I was so high once that I forgot I was fishing...I think...[8|]


----------



## surfaceone (Jun 8, 2011)

> Mt Washington is probably one of the most dangerous mountains in the world because you don't need any special equipment, it's easily accessible, a lot of people live nearby, it's got deep ravines, and the weather can change in an instant.


 
 Hey Kate,

 You didn't wanna take the funicular railway? Pretty cool ride...





From.


----------



## JOETHECROW (Jun 8, 2011)

Over Rollin's pass by train in 1995...I wanted to see the Rocky's and took amtrack to Nevada by myself.[] Visited an aquaintance and came back a week later.

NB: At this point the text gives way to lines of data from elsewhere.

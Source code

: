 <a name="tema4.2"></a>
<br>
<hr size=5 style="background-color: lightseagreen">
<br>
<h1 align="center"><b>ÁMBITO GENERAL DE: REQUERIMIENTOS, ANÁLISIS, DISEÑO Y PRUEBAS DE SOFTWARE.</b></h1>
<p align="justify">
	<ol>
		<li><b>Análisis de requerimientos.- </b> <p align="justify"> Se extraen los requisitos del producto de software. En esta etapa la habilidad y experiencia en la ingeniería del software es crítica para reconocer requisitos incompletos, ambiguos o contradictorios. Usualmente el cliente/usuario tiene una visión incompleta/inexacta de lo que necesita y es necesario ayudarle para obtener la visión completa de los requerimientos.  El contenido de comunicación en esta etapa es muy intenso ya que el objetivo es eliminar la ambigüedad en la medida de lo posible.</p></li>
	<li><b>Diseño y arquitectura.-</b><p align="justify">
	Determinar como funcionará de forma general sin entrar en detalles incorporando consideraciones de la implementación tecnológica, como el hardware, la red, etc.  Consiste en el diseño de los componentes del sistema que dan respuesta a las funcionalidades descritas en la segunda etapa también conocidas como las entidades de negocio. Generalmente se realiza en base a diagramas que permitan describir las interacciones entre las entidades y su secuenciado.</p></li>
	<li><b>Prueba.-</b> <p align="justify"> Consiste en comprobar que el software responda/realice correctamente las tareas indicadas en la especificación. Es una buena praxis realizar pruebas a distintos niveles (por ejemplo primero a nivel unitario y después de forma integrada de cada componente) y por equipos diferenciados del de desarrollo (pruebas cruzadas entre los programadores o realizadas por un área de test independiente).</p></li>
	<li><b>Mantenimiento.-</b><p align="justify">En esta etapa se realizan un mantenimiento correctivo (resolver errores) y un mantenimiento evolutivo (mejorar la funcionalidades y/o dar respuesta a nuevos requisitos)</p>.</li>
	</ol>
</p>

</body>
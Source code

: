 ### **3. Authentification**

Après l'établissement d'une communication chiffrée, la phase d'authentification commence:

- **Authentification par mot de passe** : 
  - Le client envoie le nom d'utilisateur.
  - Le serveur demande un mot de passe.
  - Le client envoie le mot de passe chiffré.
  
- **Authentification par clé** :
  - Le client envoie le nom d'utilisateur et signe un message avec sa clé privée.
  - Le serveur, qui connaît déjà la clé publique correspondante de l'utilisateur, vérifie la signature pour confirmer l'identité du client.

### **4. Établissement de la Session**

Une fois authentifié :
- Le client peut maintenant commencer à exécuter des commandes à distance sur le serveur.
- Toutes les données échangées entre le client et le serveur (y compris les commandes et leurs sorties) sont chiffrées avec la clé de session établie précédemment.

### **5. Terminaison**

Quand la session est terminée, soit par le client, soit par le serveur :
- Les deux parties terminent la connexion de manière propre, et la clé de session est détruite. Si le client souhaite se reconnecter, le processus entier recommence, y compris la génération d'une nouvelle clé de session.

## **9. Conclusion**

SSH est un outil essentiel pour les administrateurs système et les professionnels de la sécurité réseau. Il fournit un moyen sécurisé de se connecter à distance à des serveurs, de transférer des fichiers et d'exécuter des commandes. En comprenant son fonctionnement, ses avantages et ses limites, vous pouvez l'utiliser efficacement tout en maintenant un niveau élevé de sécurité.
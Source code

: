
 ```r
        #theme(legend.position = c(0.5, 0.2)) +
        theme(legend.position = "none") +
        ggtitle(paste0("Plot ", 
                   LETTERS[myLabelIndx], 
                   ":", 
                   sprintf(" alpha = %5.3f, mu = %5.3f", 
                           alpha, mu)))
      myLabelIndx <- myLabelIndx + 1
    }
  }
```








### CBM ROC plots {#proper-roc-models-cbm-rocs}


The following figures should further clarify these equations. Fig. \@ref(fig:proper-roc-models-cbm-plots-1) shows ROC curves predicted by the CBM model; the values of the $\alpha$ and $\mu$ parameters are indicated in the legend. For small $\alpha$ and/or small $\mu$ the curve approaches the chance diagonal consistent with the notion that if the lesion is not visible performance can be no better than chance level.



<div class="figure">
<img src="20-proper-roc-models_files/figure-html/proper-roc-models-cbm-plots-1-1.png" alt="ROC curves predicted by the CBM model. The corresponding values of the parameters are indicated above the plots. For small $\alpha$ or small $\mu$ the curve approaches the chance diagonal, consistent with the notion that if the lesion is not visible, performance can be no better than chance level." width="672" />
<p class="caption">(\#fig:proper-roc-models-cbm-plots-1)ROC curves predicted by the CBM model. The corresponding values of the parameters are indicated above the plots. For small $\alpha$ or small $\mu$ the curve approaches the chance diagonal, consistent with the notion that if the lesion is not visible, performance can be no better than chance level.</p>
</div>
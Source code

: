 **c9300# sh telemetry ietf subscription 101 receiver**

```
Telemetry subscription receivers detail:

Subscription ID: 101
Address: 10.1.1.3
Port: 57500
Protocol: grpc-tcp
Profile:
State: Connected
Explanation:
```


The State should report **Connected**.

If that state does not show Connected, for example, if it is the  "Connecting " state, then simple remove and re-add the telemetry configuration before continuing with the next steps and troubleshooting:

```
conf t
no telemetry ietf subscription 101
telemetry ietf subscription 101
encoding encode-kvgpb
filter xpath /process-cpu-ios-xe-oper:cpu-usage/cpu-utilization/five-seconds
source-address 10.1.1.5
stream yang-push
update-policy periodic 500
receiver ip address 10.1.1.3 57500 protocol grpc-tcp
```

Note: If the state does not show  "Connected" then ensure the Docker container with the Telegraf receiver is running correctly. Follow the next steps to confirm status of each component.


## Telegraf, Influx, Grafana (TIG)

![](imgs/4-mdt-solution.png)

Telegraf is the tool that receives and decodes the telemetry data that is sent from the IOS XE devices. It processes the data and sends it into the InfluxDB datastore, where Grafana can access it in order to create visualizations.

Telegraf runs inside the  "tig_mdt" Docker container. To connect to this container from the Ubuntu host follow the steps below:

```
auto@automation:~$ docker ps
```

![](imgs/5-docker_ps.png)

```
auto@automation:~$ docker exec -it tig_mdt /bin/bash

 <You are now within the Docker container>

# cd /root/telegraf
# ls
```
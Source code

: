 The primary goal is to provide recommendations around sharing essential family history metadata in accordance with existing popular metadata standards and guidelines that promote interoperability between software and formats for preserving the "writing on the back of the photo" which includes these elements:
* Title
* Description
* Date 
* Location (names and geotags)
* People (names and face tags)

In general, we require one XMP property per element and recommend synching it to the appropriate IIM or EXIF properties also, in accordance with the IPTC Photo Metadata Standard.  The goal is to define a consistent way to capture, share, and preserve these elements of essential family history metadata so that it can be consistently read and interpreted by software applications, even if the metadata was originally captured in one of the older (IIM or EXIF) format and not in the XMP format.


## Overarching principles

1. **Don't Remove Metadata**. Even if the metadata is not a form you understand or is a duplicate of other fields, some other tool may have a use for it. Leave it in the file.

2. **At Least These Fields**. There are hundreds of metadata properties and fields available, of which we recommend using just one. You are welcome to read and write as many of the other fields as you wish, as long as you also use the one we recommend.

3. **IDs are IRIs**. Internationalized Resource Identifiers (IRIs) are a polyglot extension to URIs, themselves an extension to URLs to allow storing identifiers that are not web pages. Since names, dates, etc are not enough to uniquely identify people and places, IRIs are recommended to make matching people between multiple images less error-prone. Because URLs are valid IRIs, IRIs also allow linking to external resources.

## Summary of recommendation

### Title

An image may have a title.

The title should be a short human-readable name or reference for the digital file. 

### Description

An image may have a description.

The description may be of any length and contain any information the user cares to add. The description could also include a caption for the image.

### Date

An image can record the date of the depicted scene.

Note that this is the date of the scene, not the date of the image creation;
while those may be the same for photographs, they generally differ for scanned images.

*David Moffat,* a prominent Denver banker who had made his fortune in the gold fields of Florence and Cripple Creek, established the *Denver Northwestern Railroad*. 
 Moffat's plan was to build a long tunnel through the mountains...but because of the lack of financing a temporary rail bed was laid over Rollins Pass after cutting 30 plus smaller tunnels west of Moffat Station in Denver. This would be known as the *Moffat Road*. 
 David Moffat was considered a fair man by his workers. When the "enginemen" asked for a raise he was said to have turned over a blank piece of paper with his signature to them and said *"write your own contract...I know that you will not cheat me"*...and supposedly they never did. 
 It was the highest rail line ever built in North America and ran 23 miles over Rollins Pass. At *Corona,* the altitude was 11,600 feet. The locomotives were of Swiss design and called *Mallets*. Two engines beneath the boiler supplied the power needed for such a task. Sometimes 5 or 6 Mallets were used to drag freight up the steep *4% grades*. 
 Crossing Rollins Pass could be a risky affair by train..


----------



## blobbottlebob (Jun 8, 2011)

A bit off topic, but if you're ever bored and loooking for a different kind of movie (especially if you like the cable show I Shouldn't be Alive), try TOUCHING THE VOID. It's a true story based on a couple of guys who try to climb a previously unreached summit in Peru. Amazing and intense!


----------



## SAbottles (Jun 8, 2011)

Great film, Bob, but read the book (preferably not late at night!).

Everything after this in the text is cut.